KAPITAL

L’American Dream des diplômés suisses

Beaucoup de talents rêvent de s’installer dans la Silicon Valley pour monter leur start-up ou travailler pour un géant du web. L’esprit entrepreneurial y est valorisé, mais la compétition est rude. Portraits de Suisses qui ont franchi le pas.

Le comté de Santa Clara, au sud de San Francisco, et quelques communes adjacentes sont perçus comme le centre mondial des technologies de pointe. Plus connue sous le nom de Silicon Valley, cette région, qui s’étend sur 70 km, héberge entre autres les sièges des géants de l’économie numérique que sont Facebook, Apple, Google, Hewlett-Packard, Intel ou encore Tesla. A cette liste impressionnante s’ajoute l’Université de Stanford, régulièrement classée parmi les meilleures du monde.

Le tout forme un écosystème très dynamique. Selon le Global Startup Ecosystem Report, la Silicon Valley est le meilleur endroit au monde pour lancer une start-up. Certes, le capital-risque qui y est investi a légèrement diminué en 2016 par rapport à 2015, mais il reste proche de 10 milliards de dollars – à titre de comparaison, les start-ups suisses ont bénéficié de 900 millions de francs de capital-risque l’année dernière. La concentration de talents, l’expérience entrepreneuriale et l’accès direct à un marché immense sont autant d’autres points positifs de la Silicon Valley.

Le succès de cette région ne date pas d’hier: la Federal Telegraph Company, un des pionniers dans le domaine de la communication à distance, a été fondée en 1909 à Palo Alto, le cœur de la Silicon Valley d’aujourd’hui. Le géant informatique Hewlett-Packard a été créé au même endroit en 1939 et le premier circuit intégré (puce) en silicium a été inventé en 1958, pas très loin, à Mountain View, l’actuel siège de Google. C’est cette invention qui inspirera d’ailleurs dans les années 1970 le surnom «Silicon Valley» – le silicon, ou silicium, étant le matériau de base des puces électroniques.

D’autres fers de lance en matière de technologies de l’information ont suivi, tels que Yahoo ou eBay. Aujourd’hui, ce sont les promesses de l’intelligence artificielle qui dynamisent l’écosystème californien.

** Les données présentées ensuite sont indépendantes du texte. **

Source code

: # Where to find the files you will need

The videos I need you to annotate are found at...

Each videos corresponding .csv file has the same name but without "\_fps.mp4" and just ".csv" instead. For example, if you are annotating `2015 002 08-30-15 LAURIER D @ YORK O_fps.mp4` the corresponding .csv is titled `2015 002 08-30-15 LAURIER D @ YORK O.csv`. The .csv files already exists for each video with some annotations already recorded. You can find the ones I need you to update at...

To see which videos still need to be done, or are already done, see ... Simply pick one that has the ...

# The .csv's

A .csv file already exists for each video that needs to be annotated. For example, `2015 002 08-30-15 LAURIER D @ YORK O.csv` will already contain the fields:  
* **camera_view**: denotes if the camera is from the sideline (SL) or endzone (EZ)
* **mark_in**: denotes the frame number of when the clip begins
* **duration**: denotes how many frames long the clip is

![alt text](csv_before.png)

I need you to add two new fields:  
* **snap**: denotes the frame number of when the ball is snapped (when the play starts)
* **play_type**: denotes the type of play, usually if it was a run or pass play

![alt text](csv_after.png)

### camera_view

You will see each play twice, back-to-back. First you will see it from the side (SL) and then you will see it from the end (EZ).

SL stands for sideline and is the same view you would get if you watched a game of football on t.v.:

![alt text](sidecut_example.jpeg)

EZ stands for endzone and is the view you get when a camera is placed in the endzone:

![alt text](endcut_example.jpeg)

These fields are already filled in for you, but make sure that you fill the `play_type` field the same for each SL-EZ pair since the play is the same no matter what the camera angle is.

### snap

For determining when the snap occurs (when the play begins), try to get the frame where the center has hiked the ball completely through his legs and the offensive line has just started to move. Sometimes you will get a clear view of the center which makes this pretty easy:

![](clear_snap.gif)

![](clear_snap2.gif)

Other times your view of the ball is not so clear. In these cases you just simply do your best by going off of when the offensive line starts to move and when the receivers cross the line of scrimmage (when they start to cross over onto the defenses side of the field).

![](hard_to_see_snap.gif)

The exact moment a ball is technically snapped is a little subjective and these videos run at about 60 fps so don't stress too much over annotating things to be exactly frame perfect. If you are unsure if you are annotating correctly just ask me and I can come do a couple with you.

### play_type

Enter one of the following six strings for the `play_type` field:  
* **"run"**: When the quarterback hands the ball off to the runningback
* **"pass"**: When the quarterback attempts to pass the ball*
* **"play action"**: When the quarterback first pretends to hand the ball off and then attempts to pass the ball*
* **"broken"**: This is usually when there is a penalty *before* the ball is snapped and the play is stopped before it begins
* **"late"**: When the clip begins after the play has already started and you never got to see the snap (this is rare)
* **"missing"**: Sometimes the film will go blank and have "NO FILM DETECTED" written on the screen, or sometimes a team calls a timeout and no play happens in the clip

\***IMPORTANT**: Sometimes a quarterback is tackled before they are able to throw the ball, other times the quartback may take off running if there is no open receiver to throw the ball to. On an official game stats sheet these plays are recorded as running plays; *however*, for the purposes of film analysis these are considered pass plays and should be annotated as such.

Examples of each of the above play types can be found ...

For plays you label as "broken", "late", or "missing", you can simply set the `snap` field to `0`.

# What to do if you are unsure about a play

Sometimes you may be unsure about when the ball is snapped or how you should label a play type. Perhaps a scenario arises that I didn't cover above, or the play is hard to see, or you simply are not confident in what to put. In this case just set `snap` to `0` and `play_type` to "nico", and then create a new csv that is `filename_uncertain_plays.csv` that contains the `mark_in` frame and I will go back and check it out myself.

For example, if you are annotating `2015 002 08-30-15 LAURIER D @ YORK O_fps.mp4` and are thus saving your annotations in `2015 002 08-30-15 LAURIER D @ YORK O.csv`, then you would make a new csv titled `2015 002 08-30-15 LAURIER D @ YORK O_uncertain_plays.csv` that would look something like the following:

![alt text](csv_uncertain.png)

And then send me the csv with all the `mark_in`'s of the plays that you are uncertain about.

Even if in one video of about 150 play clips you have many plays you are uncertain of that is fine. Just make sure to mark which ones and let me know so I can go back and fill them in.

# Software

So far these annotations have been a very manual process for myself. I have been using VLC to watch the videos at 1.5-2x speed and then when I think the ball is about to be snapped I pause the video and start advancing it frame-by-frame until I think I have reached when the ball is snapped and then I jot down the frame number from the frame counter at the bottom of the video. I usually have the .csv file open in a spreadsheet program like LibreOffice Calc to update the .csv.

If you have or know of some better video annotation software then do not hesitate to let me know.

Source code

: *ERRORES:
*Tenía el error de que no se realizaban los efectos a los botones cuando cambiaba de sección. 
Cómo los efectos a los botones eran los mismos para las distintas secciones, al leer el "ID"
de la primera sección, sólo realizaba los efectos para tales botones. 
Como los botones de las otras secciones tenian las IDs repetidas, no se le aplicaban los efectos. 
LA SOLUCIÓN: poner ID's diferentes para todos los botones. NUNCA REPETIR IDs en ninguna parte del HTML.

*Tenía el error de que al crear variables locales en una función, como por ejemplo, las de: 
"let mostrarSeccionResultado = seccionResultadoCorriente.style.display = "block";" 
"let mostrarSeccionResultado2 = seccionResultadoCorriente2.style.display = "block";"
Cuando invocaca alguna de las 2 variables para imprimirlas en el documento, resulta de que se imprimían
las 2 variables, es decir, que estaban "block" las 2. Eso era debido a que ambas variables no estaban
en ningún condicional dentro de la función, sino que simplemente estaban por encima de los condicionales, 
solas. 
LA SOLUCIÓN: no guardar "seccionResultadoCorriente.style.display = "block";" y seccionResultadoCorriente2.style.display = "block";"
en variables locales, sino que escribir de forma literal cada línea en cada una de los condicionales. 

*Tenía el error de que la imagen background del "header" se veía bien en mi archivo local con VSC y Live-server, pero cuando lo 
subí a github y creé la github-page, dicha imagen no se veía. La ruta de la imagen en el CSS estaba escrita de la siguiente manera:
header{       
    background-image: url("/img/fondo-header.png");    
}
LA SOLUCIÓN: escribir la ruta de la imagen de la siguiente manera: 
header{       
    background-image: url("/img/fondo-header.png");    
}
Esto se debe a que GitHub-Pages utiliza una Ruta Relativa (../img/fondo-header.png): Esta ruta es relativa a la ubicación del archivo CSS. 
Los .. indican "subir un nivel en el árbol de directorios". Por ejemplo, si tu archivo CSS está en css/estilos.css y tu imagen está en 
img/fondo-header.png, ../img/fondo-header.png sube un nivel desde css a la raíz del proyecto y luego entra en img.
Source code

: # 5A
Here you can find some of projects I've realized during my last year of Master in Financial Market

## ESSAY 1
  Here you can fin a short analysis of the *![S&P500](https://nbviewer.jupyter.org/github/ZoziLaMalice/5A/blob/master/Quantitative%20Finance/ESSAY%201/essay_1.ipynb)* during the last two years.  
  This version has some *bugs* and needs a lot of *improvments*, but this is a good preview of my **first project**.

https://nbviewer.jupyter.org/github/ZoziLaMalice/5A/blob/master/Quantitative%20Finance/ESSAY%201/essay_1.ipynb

Parmi les talents qui façonnent les technologies de demain dans la Silicon Valley, les anciens étudiants de l’École Polytechnique Fédérale de Lausanne (EPFL) se retrouvent en bonne position, qu’ils soient entrepreneurs, investisseurs ou spécialistes chez l’un des géants du web. Comment arrivent-ils à se faire une place? De quelle manière perçoivent-ils la vie dans cette région?

L’innovation avant tout

San José, le chef-lieu du comté de Santa Clara, est la ville des États-Unis qui détient le plus grand nombre de brevets pour 100’000 habitants. Elle en compte 800, loin devant San Francisco, San Diego et Austin. «Je suis arrivé dans la Silicon Valley en 1997 après avoir obtenu entre autres un doctorat au Swiss Plasma Center de l’EPFL. Ici, tout le monde parlait de ‘start-up’ et de ‘venture capital’ – des termes alors presque inconnus en Suisse», se souvient Christian Simm. A l’époque, il travaillait dans les bureaux du consulat général de Suisse à San Francisco en tant que représentant du Secrétariat d’État à la formation, à la recherche et à l’innovation. Sa mission: mettre en relation les chercheurs et entrepreneurs helvétiques avec l’écosystème local.

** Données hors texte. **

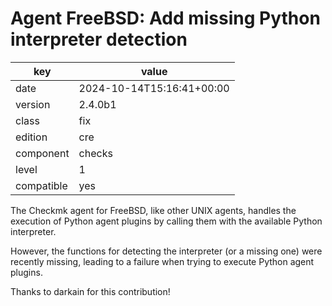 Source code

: [//]: # (werk v2)
# Agent FreeBSD: Add missing Python interpreter detection

key        | value
---------- | ---
date       | 2024-10-14T15:16:41+00:00
version    | 2.4.0b1
class      | fix
edition    | cre
component  | checks
level      | 1
compatible | yes

The Checkmk agent for FreeBSD, like other UNIX agents, handles the execution
of Python agent plugins by calling them with the available Python interpreter.

However, the functions for detecting the interpreter (or a missing one) were
recently missing, leading to a failure when trying to execute Python agent plugins.

Thanks to darkain for this contribution!
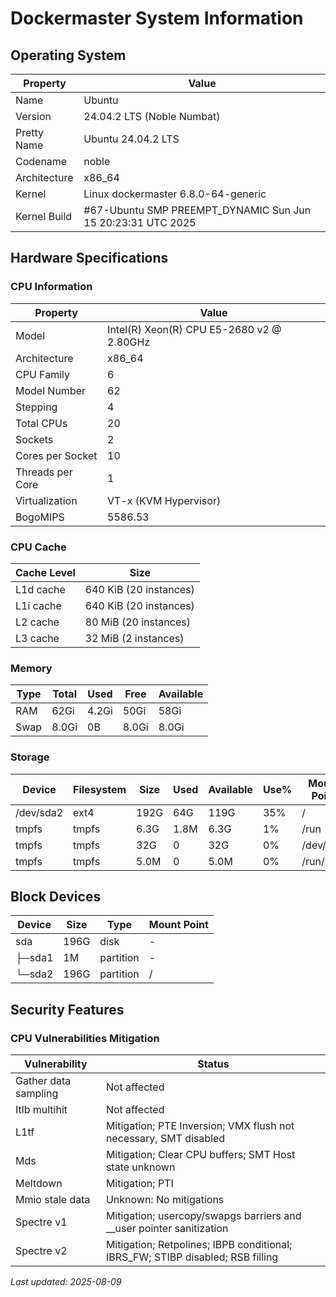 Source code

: # Dockermaster System Information

## Operating System

| Property | Value |
|----------|-------|
| Name | Ubuntu |
| Version | 24.04.2 LTS (Noble Numbat) |
| Pretty Name | Ubuntu 24.04.2 LTS |
| Codename | noble |
| Architecture | x86_64 |
| Kernel | Linux dockermaster 6.8.0-64-generic |
| Kernel Build | #67-Ubuntu SMP PREEMPT_DYNAMIC Sun Jun 15 20:23:31 UTC 2025 |

## Hardware Specifications

### CPU Information

| Property | Value |
|----------|-------|
| Model | Intel(R) Xeon(R) CPU E5-2680 v2 @ 2.80GHz |
| Architecture | x86_64 |
| CPU Family | 6 |
| Model Number | 62 |
| Stepping | 4 |
| Total CPUs | 20 |
| Sockets | 2 |
| Cores per Socket | 10 |
| Threads per Core | 1 |
| Virtualization | VT-x (KVM Hypervisor) |
| BogoMIPS | 5586.53 |

### CPU Cache

| Cache Level | Size |
|-------------|------|
| L1d cache | 640 KiB (20 instances) |
| L1i cache | 640 KiB (20 instances) |
| L2 cache | 80 MiB (20 instances) |
| L3 cache | 32 MiB (2 instances) |

### Memory

| Type | Total | Used | Free | Available |
|------|-------|------|------|-----------|
| RAM | 62Gi | 4.2Gi | 50Gi | 58Gi |
| Swap | 8.0Gi | 0B | 8.0Gi | 8.0Gi |

### Storage

| Device | Filesystem | Size | Used | Available | Use% | Mount Point |
|--------|------------|------|------|-----------|------|-------------|
| /dev/sda2 | ext4 | 192G | 64G | 119G | 35% | / |
| tmpfs | tmpfs | 6.3G | 1.8M | 6.3G | 1% | /run |
| tmpfs | tmpfs | 32G | 0 | 32G | 0% | /dev/shm |
| tmpfs | tmpfs | 5.0M | 0 | 5.0M | 0% | /run/lock |

## Block Devices

| Device | Size | Type | Mount Point |
|--------|------|------|-------------|
| sda | 196G | disk | - |
| ├─sda1 | 1M | partition | - |
| └─sda2 | 196G | partition | / |

## Security Features

### CPU Vulnerabilities Mitigation

| Vulnerability | Status |
|---------------|--------|
| Gather data sampling | Not affected |
| Itlb multihit | Not affected |
| L1tf | Mitigation; PTE Inversion; VMX flush not necessary, SMT disabled |
| Mds | Mitigation; Clear CPU buffers; SMT Host state unknown |
| Meltdown | Mitigation; PTI |
| Mmio stale data | Unknown: No mitigations |
| Spectre v1 | Mitigation; usercopy/swapgs barriers and __user pointer sanitization |
| Spectre v2 | Mitigation; Retpolines; IBPB conditional; IBRS_FW; STIBP disabled; RSB filling |

*Last updated: 2025-08-09*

Six ans après, il y a fondé swissnex afin d’approfondir ce mandat. Par le biais d’événements, de conférences et de collaborations, la plateforme densifie les échanges entre la Suisse et les acteurs de la Silicon Valley. «L’esprit entrepreneurial est vraiment valorisé ici, ajoute-t-il. Lorsque vous avez une idée, les gens vous disent ‘essaie’ et ‘je connais quelqu’un qui pourrait t’aider’.»

L’audace paie, estime Aymeric Sallin. Ce Fribourgeois de 44 ans est CEO de la société de capital-risque NanoDimension, qui finance des entrepreneurs dans le domaine des nanotechnologies. «La société Twist Biosciences est venue nous voir il y a quelques années avec l’idée de créer une imprimante à gènes. Nous y avons cru. Aujourd’hui, cette société est devenue l’un des piliers de la biologie synthétique et elle devrait faire son entrée au NASDAQ l’année prochaine. Il y a quelques semaines, Twist a démontré qu’il est possible de stocker des données dans les gènes, en synthétisant des concerts du Montreux Jazz Festival.»

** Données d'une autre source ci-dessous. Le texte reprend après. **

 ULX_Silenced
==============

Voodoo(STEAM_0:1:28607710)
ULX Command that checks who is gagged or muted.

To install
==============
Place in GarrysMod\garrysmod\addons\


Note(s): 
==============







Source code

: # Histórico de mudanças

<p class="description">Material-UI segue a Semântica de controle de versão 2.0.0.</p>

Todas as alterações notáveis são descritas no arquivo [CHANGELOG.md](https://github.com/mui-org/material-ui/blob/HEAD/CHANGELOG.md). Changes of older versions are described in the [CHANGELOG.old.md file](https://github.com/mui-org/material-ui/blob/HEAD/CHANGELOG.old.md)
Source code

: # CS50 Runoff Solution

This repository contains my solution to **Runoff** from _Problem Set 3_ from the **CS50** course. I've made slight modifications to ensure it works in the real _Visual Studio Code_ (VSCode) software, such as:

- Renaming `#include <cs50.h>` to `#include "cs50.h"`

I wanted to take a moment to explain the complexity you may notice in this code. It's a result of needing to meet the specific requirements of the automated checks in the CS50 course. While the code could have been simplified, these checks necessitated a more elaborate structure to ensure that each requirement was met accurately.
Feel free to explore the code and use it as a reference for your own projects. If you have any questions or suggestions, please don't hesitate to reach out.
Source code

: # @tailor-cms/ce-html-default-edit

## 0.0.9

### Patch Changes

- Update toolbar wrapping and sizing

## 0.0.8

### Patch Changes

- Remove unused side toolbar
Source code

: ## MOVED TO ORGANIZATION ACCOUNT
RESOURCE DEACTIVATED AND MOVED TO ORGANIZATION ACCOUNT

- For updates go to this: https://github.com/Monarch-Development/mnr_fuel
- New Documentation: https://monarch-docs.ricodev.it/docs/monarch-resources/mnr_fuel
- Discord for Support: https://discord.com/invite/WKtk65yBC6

C’est cette audace qui a fait du Genevois Alexandre Gonthier un entrepreneur en série. Au milieu des années 1990, à la fin de son master en Communications Systems à l’EPFL, il a effectué un stage dans une spin-off de l’Université de Stanford où il a notamment côtoyé Martin Cooper, considéré comme l’inventeur du téléphone mobile. Impressionné par l’esprit d’ouverture dans la Silicon Valley, il y est resté et a fondé sa première entreprise, une société de conseil dédiée à Internet.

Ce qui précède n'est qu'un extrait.